Exactness of belief propagation for some graphical models with loops

It is well known that an arbitrary graphical model of statistical inference defined on a tree, i.e. on a graph without loops, is solved exactly and efficiently by an iterative belief propagation ( BP) algorithm convergent to the unique minimum of the so-called Bethe free energy functional. For a general graphical model on a loopy graph, the functional may show multiple minima, the iterative BP algorithm may converge to one of the minima or may not converge at all, and the global minimum of the Bethe free energy functional is not guaranteed to correspond to the optimal maximum likelihood (ML) solution in the zero-temperature limit.
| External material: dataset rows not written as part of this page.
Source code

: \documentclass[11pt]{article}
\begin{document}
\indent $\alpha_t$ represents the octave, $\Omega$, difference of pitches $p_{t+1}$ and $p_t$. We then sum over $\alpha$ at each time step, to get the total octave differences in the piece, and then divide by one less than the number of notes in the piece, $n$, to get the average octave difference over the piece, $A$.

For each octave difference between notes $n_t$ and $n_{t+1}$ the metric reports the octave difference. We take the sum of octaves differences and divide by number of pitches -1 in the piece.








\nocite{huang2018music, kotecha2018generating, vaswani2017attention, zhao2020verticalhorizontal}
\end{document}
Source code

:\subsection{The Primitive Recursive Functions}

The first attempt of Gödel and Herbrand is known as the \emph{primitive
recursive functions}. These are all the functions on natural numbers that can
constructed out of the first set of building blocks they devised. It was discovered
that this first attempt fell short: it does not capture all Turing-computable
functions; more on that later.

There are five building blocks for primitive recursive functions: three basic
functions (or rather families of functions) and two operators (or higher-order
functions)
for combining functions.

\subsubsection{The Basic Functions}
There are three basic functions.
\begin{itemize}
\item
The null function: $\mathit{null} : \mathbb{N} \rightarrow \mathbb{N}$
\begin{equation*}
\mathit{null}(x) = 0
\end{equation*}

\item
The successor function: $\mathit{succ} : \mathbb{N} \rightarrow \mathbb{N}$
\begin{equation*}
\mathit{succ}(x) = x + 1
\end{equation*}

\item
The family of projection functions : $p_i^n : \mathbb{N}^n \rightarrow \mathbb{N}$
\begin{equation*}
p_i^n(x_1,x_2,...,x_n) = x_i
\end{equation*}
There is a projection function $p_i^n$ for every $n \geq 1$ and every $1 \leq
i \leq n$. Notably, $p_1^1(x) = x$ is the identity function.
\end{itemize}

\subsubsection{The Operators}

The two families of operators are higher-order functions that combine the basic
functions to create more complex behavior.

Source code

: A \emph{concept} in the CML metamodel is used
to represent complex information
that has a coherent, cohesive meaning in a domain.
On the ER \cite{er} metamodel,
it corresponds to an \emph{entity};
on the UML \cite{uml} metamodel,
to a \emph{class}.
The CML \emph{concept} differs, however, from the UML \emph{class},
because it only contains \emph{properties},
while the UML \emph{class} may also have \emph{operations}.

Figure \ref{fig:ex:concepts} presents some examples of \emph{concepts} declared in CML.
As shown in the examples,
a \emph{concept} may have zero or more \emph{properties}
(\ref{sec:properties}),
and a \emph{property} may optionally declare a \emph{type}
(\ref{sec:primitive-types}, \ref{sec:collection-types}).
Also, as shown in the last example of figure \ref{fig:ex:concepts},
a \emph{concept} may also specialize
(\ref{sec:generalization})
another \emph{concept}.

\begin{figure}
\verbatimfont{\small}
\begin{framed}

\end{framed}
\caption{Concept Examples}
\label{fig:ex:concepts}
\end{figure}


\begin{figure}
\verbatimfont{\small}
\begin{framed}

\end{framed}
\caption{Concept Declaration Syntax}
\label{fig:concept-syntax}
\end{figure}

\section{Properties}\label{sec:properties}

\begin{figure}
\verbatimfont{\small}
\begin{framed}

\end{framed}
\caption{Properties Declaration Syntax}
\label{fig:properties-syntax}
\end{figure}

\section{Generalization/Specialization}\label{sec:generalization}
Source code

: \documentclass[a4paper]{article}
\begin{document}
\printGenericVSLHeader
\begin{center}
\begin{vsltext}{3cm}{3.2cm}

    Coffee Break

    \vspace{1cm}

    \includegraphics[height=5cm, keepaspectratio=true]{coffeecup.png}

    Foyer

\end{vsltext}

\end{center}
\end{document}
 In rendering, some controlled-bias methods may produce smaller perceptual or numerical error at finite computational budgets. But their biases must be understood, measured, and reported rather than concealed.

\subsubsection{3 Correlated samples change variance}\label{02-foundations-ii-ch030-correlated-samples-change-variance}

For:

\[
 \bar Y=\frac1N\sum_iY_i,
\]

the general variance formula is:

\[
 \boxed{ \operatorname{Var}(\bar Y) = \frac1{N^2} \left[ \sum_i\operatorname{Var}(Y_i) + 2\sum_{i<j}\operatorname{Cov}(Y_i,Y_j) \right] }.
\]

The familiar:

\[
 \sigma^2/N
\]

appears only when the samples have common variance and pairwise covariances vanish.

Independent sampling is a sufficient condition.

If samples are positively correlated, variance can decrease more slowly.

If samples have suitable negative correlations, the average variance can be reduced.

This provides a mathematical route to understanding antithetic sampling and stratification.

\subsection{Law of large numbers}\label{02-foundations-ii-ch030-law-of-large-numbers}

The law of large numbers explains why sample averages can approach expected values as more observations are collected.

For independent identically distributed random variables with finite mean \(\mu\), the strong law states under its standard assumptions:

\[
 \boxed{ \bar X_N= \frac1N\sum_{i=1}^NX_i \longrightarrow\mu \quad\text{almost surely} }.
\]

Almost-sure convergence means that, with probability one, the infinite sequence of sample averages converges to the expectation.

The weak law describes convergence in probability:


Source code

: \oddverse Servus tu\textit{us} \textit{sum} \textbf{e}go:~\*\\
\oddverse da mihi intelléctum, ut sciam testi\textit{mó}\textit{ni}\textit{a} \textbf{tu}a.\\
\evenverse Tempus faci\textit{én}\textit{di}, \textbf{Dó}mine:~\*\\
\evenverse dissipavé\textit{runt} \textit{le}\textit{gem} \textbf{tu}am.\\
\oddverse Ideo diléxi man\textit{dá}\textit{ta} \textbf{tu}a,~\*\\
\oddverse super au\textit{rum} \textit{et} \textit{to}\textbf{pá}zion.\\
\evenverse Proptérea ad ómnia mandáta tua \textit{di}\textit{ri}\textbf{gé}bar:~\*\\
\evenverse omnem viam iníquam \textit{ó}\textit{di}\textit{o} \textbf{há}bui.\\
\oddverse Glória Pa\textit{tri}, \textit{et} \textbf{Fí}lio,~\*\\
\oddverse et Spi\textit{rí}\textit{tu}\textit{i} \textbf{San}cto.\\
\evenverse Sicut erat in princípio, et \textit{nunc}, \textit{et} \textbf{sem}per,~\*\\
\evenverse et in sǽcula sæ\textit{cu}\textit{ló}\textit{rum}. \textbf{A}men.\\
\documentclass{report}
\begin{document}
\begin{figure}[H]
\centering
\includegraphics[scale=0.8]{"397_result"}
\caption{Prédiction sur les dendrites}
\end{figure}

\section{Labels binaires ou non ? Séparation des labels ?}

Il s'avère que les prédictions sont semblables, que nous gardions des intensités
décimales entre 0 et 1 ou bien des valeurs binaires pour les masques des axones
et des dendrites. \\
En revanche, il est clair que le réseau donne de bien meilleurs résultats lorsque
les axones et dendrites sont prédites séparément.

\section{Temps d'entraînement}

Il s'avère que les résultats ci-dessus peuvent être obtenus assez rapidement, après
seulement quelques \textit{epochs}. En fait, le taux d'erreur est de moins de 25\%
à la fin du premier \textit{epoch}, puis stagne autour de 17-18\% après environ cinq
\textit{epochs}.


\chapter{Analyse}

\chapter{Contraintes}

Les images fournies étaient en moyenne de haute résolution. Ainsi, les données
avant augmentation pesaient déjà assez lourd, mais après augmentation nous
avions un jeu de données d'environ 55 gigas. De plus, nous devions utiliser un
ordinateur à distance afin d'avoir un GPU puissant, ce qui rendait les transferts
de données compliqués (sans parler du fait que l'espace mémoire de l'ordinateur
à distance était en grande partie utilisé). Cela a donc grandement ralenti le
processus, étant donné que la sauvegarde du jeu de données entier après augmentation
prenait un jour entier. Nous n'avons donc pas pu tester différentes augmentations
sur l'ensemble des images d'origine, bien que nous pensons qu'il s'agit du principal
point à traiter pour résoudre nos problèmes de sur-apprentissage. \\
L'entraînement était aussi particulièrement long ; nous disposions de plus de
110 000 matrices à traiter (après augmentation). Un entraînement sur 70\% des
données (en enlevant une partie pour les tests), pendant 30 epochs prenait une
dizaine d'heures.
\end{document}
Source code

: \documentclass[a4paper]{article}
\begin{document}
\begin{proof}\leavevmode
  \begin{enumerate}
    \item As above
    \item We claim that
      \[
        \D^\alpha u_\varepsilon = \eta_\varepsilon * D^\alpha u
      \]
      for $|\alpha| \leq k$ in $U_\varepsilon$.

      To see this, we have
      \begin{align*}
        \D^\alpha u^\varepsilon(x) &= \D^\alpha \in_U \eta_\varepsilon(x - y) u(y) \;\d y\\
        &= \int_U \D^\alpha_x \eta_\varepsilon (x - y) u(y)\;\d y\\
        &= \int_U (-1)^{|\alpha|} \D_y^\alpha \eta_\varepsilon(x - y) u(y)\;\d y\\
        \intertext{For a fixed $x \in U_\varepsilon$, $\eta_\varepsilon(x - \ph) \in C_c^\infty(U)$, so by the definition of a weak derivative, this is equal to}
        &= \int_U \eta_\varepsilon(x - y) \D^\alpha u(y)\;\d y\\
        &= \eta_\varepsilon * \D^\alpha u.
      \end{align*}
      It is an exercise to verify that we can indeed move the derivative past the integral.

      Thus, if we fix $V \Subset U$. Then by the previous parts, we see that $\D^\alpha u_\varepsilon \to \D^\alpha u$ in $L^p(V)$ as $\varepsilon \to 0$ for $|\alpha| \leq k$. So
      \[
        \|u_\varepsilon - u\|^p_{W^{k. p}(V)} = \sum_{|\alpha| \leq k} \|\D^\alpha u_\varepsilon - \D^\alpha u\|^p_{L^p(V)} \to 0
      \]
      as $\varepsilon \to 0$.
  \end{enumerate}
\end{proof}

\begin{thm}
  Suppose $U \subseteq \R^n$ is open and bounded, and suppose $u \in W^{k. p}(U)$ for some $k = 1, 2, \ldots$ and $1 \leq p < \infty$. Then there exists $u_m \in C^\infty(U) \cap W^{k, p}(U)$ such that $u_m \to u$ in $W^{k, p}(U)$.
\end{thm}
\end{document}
However, there are exceptions to this general rule, discussed by Kolmogorov and Wainwright (2005) and by Bayati et al (2006, 2008) in two different contexts, where the zero-temperature version of the BP algorithm finds the ML solution for special models on graphs with loops. These two models share a key feature: their ML solutions can be found by an efficient linear programming (LP) algorithm with a totally uni-modular (TUM) matrix of constraints. Generalizing the two models, we consider a class of graphical models reducible in the zero-temperature limit to LP with TUM constraints. Assuming that a gedanken algorithm, g-BP, for finding the global minimum of the Bethe free energy is available, we show that in the limit of zero temperature, g-BP outputs the ML solution. Our consideration is based on equivalence established between gapless linear programming (LP) relaxation of the graphical model in the T -> 0 limit and the respective LP version of the Bethe free energy minimization.